This summer I visited Paris for the first time. It was hot, really hot, like stores-ran-out-of-fans hot; I couldn’t have picked a worse time to visit a city so clearly meant for outdoor adventures. Ideally, this should have led me to the museums and there are plenty of excellent ones around. Instead, I chose sweat, misery, and blisters.
Despite the littered sidewalks, beauty indeed is the word for Paris. The ornate architecture is lovely, the people effortlessly chic, and the cafés as they should be—boisterous and plentiful.

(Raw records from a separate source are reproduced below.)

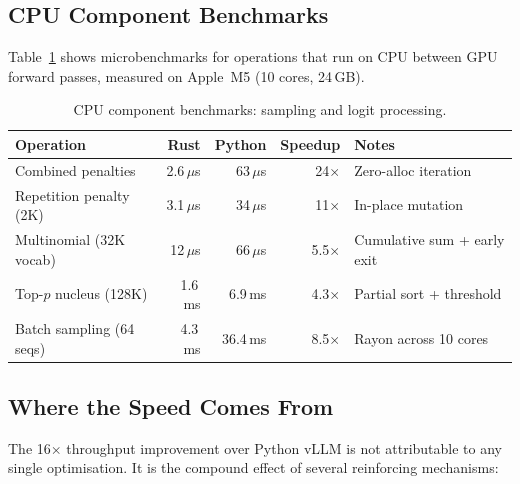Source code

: \documentclass[11pt,a4paper]{article}
\newcommand{\thead}[1]{\textbf{\color{white}#1}}
\begin{document}
\subsection{CPU Component Benchmarks}

Table~\ref{tab:cpu_bench} shows microbenchmarks for operations that run on CPU
between GPU forward passes, measured on Apple~M5 (10 cores, 24\,GB).

\begin{table}[t]
  \centering
  \caption{CPU component benchmarks: sampling and logit processing.}
  \label{tab:cpu_bench}
  \small
  \begin{tabular}{@{}lrrrp{3.2cm}@{}}
    \toprule
    \rowcolor{HeaderBlue} \thead{Operation} & \thead{Rust} & \thead{Python} & \thead{Speedup} & \thead{Notes} \\
    \midrule
    Combined penalties      & 2.6\,$\mu$s  & 63\,$\mu$s  & 24$\times$  & Zero-alloc iteration \\
    \rowcolor{gray!8}
    Repetition penalty (2K) & 3.1\,$\mu$s  & 34\,$\mu$s  & 11$\times$  & In-place mutation \\
    Multinomial (32K vocab)  & 12\,$\mu$s   & 66\,$\mu$s  & 5.5$\times$ & Cumulative sum + early exit \\
    \rowcolor{gray!8}
    Top-$p$ nucleus (128K)  & 1.6\,ms      & 6.9\,ms     & 4.3$\times$ & Partial sort + threshold \\
    Batch sampling (64 seqs) & 4.3\,ms     & 36.4\,ms    & 8.5$\times$ & Rayon across 10 cores \\
    \bottomrule
  \end{tabular}
\end{table}

\subsection{Where the Speed Comes From}

The 16$\times$ throughput improvement over Python vLLM is not attributable to any
single optimisation. It is the compound effect of several reinforcing mechanisms:
\end{document}
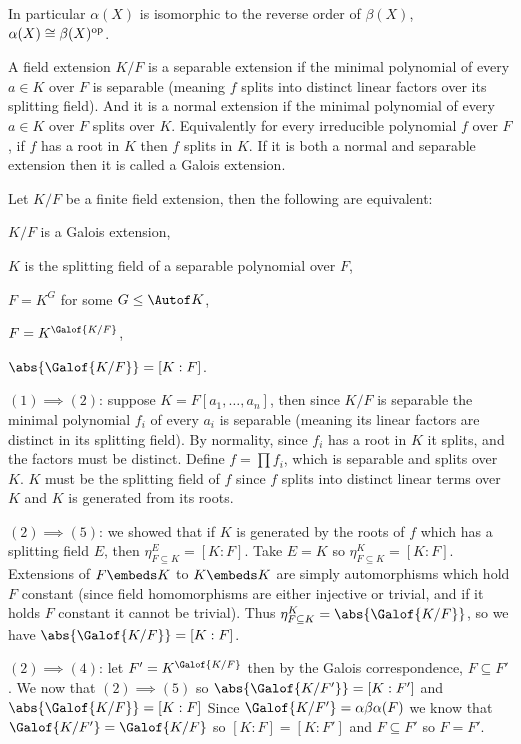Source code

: In particular $\alpha(X)$ is isomorphic to the reverse order of $\beta(X)$, $\alpha(X)\cong\beta(X)^{\rm op}$.

\bdefn

    A field extension $K/F$ is a {\emphcolor separable extension} if the minimal polynomial of every $a\in K$ over $F$ is separable (meaning $f$ splits into distinct linear factors over its splitting field).
    And it is a {\emphcolor normal extension} if the minimal polynomial of every $a\in K$ over $F$ splits over $K$.
    Equivalently for every irreducible polynomial $f$ over $F$, if $f$ has a root in $K$ then $f$ splits in $K$.
    If it is both a normal and separable extension then it is called a {\emphcolor Galois extension}.

\edefn

\bthrm

    Let $K/F$ be a finite field extension, then the following are equivalent:
    \benum
        \item $K/F$ is a Galois extension,
        \item $K$ is the splitting field of a separable polynomial over $F$,
        \item $F=K^G$ for some $G\leq\Autof K$,
        \item $F=K^{\Galof{K/F}}$,
        \item $\abs{\Galof{K/F}}=[K:F]$.
    \eenum

\ethrm

\Proof $(1)\implies(2)$: suppose $K=F[a_1,\dots,a_n]$, then since $K/F$ is separable the minimal polynomial $f_i$ of every $a_i$ is separable (meaning its linear factors are distinct in its splitting field).
By normality, since $f_i$ has a root in $K$ it splits, and the factors must be distinct.
Define $f=\prod f_i$, which is separable and splits over $K$.
$K$ must be the splitting field of $f$ since $f$ splits into distinct linear terms over $K$ and $K$ is generated from its roots.

$(2)\implies(5)$: we showed that if $K$ is generated by the roots of $f$ which has a splitting field $E$, then $\eta_{F\subseteq K}^E=[K:F]$.
Take $E=K$ so $\eta_{F\subseteq K}^K=[K:F]$.
Extensions of $F\embeds K$ to $K\embeds K$ are simply automorphisms which hold $F$ constant (since field homomorphisms are either injective or trivial, and if it holds $F$ constant it cannot be trivial).
Thus $\eta_{F\subseteq K}^K=\abs{\Galof{K/F}}$, so we have $\abs{\Galof{K/F}}=[K:F]$.

$(2)\implies(4)$: let $F'=K^{\Galof{K/F}}$ then by the Galois correspondence, $F\subseteq F'$.
We now that $(2)\implies(5)$ so $\abs{\Galof{K/F'}}=[K:F']$ and $\abs{\Galof{K/F}}=[K:F]$
Since $\Galof{K/F'}=\alpha\beta\alpha(F)$ we know that $\Galof{K/F'}=\Galof{K/F}$ so $[K:F]=[K:F']$ and $F\subseteq F'$ so $F=F'$.

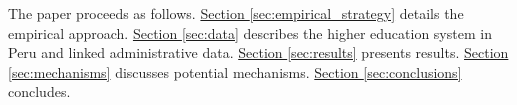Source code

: The paper proceeds as follows. \hyperref[sec:empirical_strategy]{Section \ref{sec:empirical_strategy}} details the empirical approach. \hyperref[sec:data]{Section \ref{sec:data}}  describes the higher education system in Peru and linked administrative data. \hyperref[sec:results]{Section \ref{sec:results}} presents results. \hyperref[sec:mechanisms]{Section \ref{sec:mechanisms}} discusses potential mechanisms. \hyperref[sec:conclusions]{Section \ref{sec:conclusions}} concludes.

I dutifully started my days with an espresso and a croissant. And learnt to always ask for croissant au beurre (made with real butter); the other ordinary kind, croissants ordinaires, really should be banished from all boulangeries and pâtisseries. I would then proceed to board the metro train and arrive at my chosen neighborhood of the day and walk for hours.
Having read so much about it in other people’s Paris memoirs, one day I decided to treat myself to a lunch picnic in a park. I picked up some bread from Poilâne bakery, cheese from Barthélemy, macarons from Pierre Hermé, and found myself a chair in Jardin du Luxembourg. Sounds nice, right? Unfortunately, however, the heat had melted the macarons out of shape (still delicious though) by the time I got to them, and the garden was less green than I wanted at that particular moment. It would have been much nicer to move this picnic to Bois de Vincennes, Paris’s largest public park-cum-botanical garden that I liked enough to have visited twice during my short stay!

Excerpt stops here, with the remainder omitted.